The pore structure and atomic arrangement of nanosized carbon are accurately regulated by the smart combination of in situ graphitization and self-activation effect. Benefiting from the scalpel-like regulation of the ratio between the catalyst and activator, ordered–disordered hybrid graphitic carbon anodes with abundant pores are achieved. Especially, the GCFs-3 sample delivers a plateau capacity of 285.3 mA h g⁻¹ even at 0.1 A g⁻¹ in Li-half cells, and possesses fast charge–discharge capability at high rates. Further, the self-activated mesoporous carbon with specific surface area as high as 1522.2 m² g⁻¹ exhibits a high specific capacity of 56.6 mA h g⁻¹ (vs. 45.1 mA h g⁻¹ of commercial activated carbon) at 0.05 A g⁻¹. The superior-rate graphitic carbon negative electrode and high-specific-capacity mesoporous activated carbon positive electrode satisfy perfectly the demand for high-energy-density and superior-power-output dual-carbon lithium-ion capacitors (LICs).
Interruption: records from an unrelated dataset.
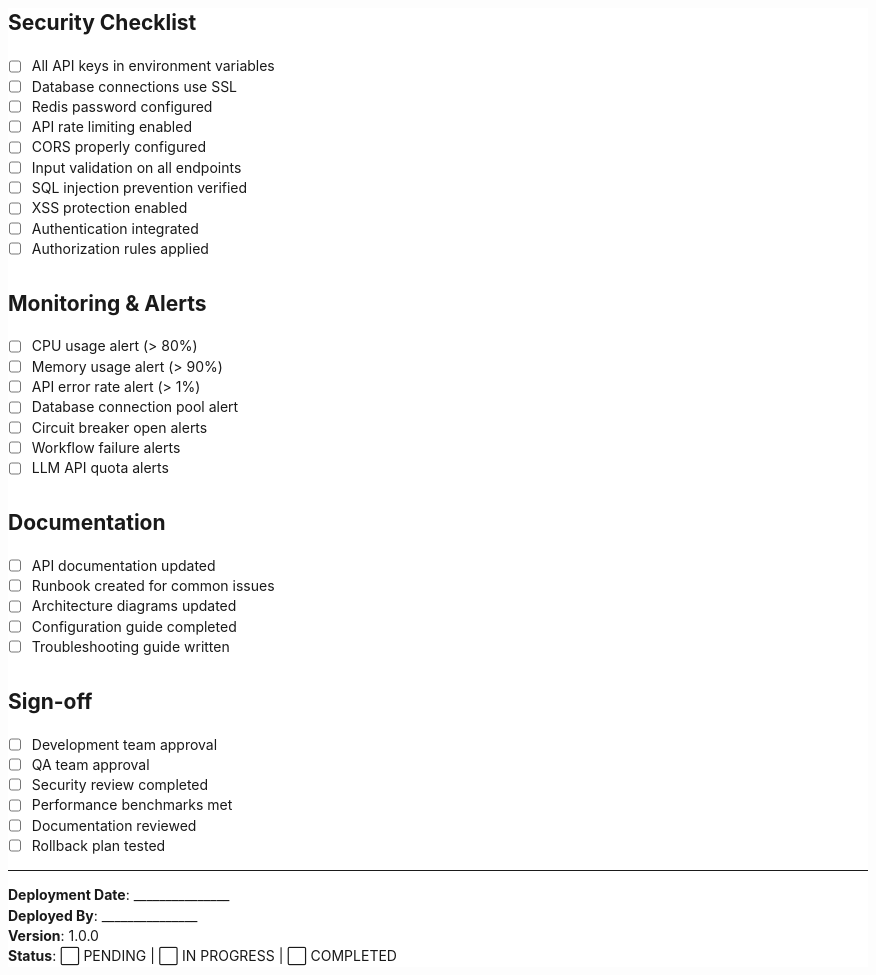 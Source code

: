 ## Security Checklist

- [ ] All API keys in environment variables
- [ ] Database connections use SSL
- [ ] Redis password configured
- [ ] API rate limiting enabled
- [ ] CORS properly configured
- [ ] Input validation on all endpoints
- [ ] SQL injection prevention verified
- [ ] XSS protection enabled
- [ ] Authentication integrated
- [ ] Authorization rules applied

## Monitoring & Alerts

- [ ] CPU usage alert (> 80%)
- [ ] Memory usage alert (> 90%)
- [ ] API error rate alert (> 1%)
- [ ] Database connection pool alert
- [ ] Circuit breaker open alerts
- [ ] Workflow failure alerts
- [ ] LLM API quota alerts

## Documentation

- [ ] API documentation updated
- [ ] Runbook created for common issues
- [ ] Architecture diagrams updated
- [ ] Configuration guide completed
- [ ] Troubleshooting guide written

## Sign-off

- [ ] Development team approval
- [ ] QA team approval
- [ ] Security review completed
- [ ] Performance benchmarks met
- [ ] Documentation reviewed
- [ ] Rollback plan tested

---

**Deployment Date**: _______________  
**Deployed By**: _______________  
**Version**: 1.0.0  
**Status**: ⬜ PENDING | ⬜ IN PROGRESS | ⬜ COMPLETED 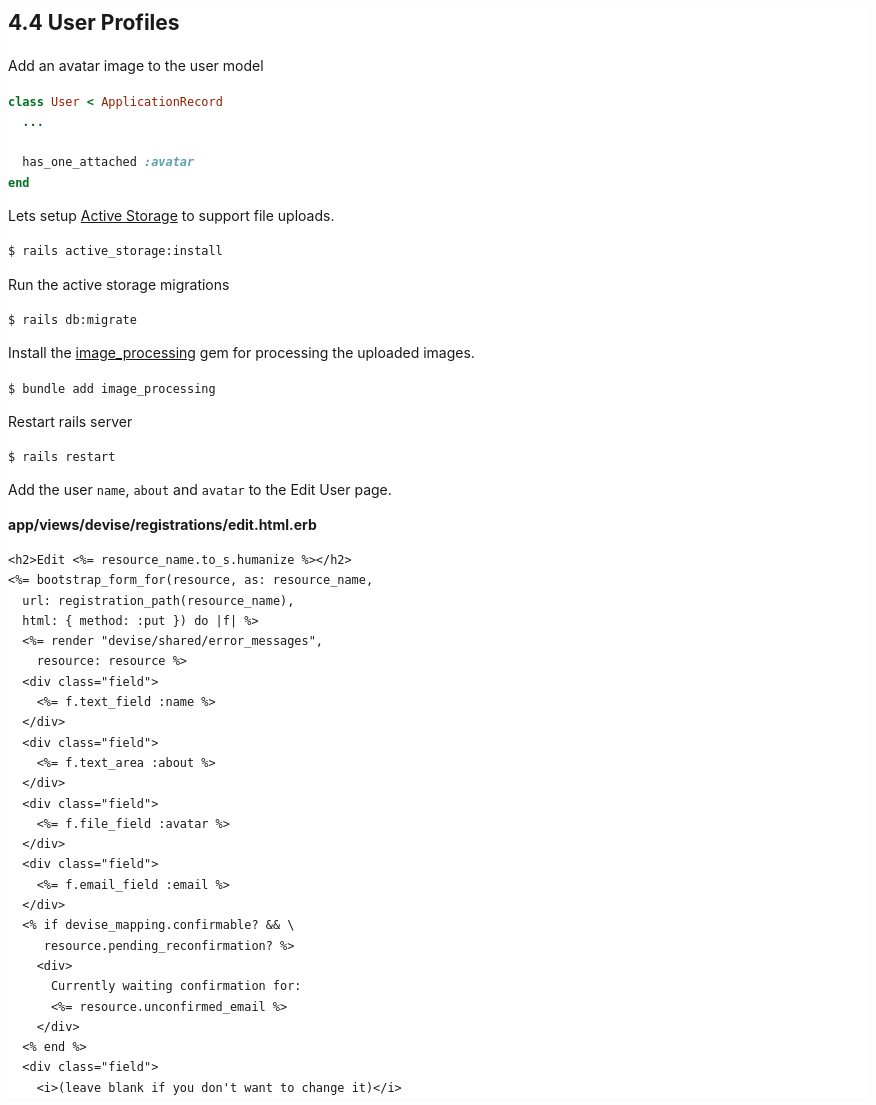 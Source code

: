 ## 4.4 User Profiles

Add an avatar image to the user model

```ruby
class User < ApplicationRecord
  ...

  has_one_attached :avatar
end
```

Lets setup [Active Storage](https://edgeguides.rubyonrails.org/active_storage_overview.html) to support file uploads.

```
$ rails active_storage:install
```

Run the active storage migrations

```
$ rails db:migrate
```

Install the [image_processing](https://github.com/janko/image_processing) gem for processing the uploaded images.

```
$ bundle add image_processing
```

Restart rails server

```
$ rails restart
```

Add the user `name`, `about` and `avatar` to the Edit User page.

**app/views/devise/registrations/edit.html.erb**

```erb
<h2>Edit <%= resource_name.to_s.humanize %></h2>
<%= bootstrap_form_for(resource, as: resource_name,
  url: registration_path(resource_name),
  html: { method: :put }) do |f| %>
  <%= render "devise/shared/error_messages",
    resource: resource %>
  <div class="field">
    <%= f.text_field :name %>
  </div>
  <div class="field">
    <%= f.text_area :about %>
  </div>
  <div class="field">
    <%= f.file_field :avatar %>
  </div>
  <div class="field">
    <%= f.email_field :email %>
  </div>
  <% if devise_mapping.confirmable? && \
     resource.pending_reconfirmation? %>
    <div>
      Currently waiting confirmation for:
      <%= resource.unconfirmed_email %>
    </div>
  <% end %>
  <div class="field">
    <i>(leave blank if you don't want to change it)</i>
```
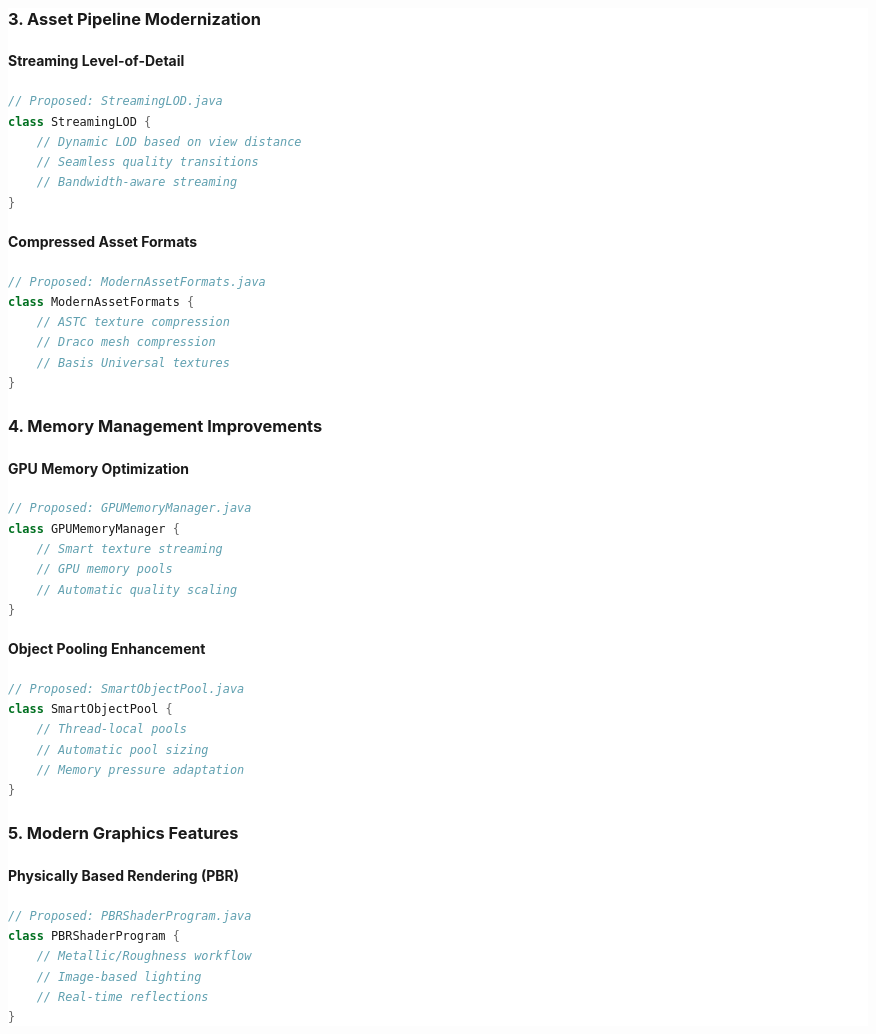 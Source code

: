 ### 3. Asset Pipeline Modernization

#### Streaming Level-of-Detail
```java
// Proposed: StreamingLOD.java
class StreamingLOD {
    // Dynamic LOD based on view distance
    // Seamless quality transitions  
    // Bandwidth-aware streaming
}
```

#### Compressed Asset Formats
```java
// Proposed: ModernAssetFormats.java
class ModernAssetFormats {
    // ASTC texture compression
    // Draco mesh compression  
    // Basis Universal textures
}
```

### 4. Memory Management Improvements

#### GPU Memory Optimization
```java
// Proposed: GPUMemoryManager.java
class GPUMemoryManager {
    // Smart texture streaming
    // GPU memory pools
    // Automatic quality scaling
}
```

#### Object Pooling Enhancement
```java
// Proposed: SmartObjectPool.java
class SmartObjectPool {
    // Thread-local pools
    // Automatic pool sizing
    // Memory pressure adaptation
}
```

### 5. Modern Graphics Features

#### Physically Based Rendering (PBR)
```java
// Proposed: PBRShaderProgram.java
class PBRShaderProgram {
    // Metallic/Roughness workflow
    // Image-based lighting
    // Real-time reflections
}
```
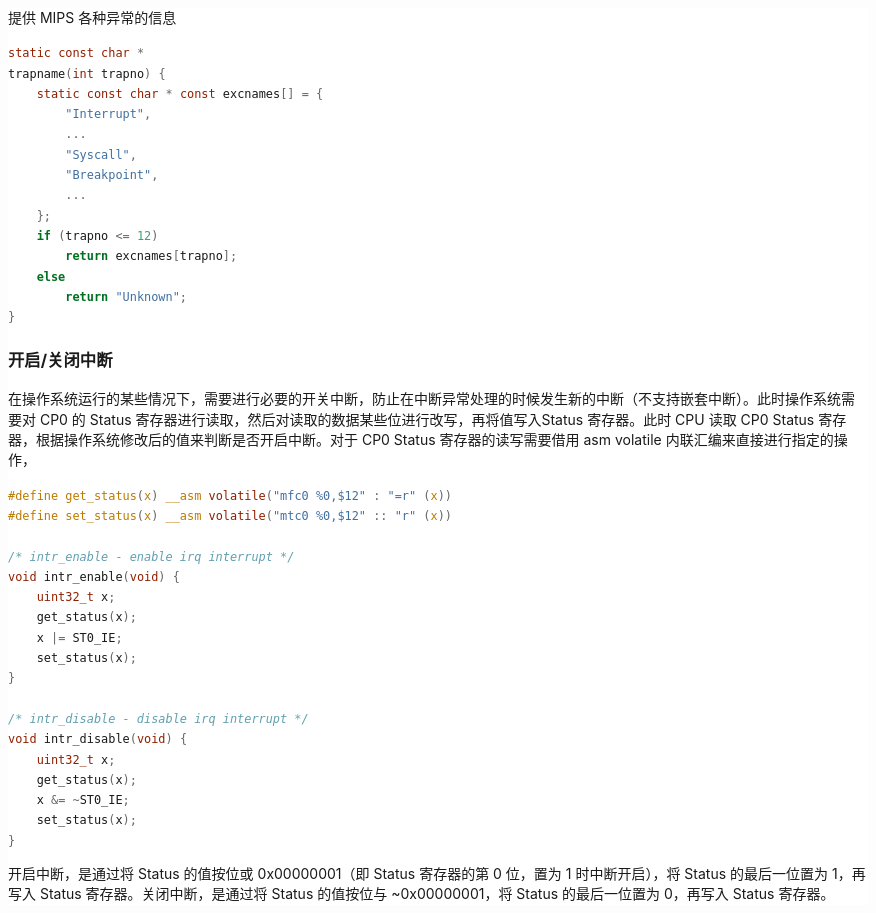 提供 MIPS 各种异常的信息

```c
static const char *
trapname(int trapno) {
    static const char * const excnames[] = {
        "Interrupt",
        ...
        "Syscall",
        "Breakpoint",
        ...
    };
    if (trapno <= 12)
        return excnames[trapno];
    else
        return "Unknown";
}
```

### 开启/关闭中断

在操作系统运行的某些情况下，需要进行必要的开关中断，防止在中断异常处理的时候发生新的中断（不支持嵌套中断）。此时操作系统需要对 CP0 的 Status 寄存器进行读取，然后对读取的数据某些位进行改写，再将值写入Status 寄存器。此时 CPU 读取 CP0 Status 寄存器，根据操作系统修改后的值来判断是否开启中断。对于 CP0 Status 寄存器的读写需要借用 asm volatile 内联汇编来直接进行指定的操作，

```c
#define get_status(x) __asm volatile("mfc0 %0,$12" : "=r" (x))
#define set_status(x) __asm volatile("mtc0 %0,$12" :: "r" (x))

/* intr_enable - enable irq interrupt */
void intr_enable(void) {
    uint32_t x;
    get_status(x);
    x |= ST0_IE;
    set_status(x);
}

/* intr_disable - disable irq interrupt */
void intr_disable(void) {
    uint32_t x;
    get_status(x);
    x &= ~ST0_IE;
    set_status(x);
}
```

开启中断，是通过将 Status 的值按位或 0x00000001（即 Status 寄存器的第 0 位，置为 1 时中断开启），将 Status 的最后一位置为 1，再写入 Status 寄存器。关闭中断，是通过将 Status 的值按位与 ~0x00000001，将 Status 的最后一位置为 0，再写入 Status 寄存器。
When assembled into LICs, high energy density (86.4 W h kg⁻¹, 62.2 W kg⁻¹), excellent power density (19.8 kW kg⁻¹, 60.3 W h kg⁻¹) and long-term cycling stability (98.1% after 20 000 times at 5.0 A g⁻¹) are achieved, outperforming the state-of-the-art LIC configurations. This tactic opens a new window for the design of electrode materials via utilizing the synergistic effect between the catalyst and activator to adjust the microstructures.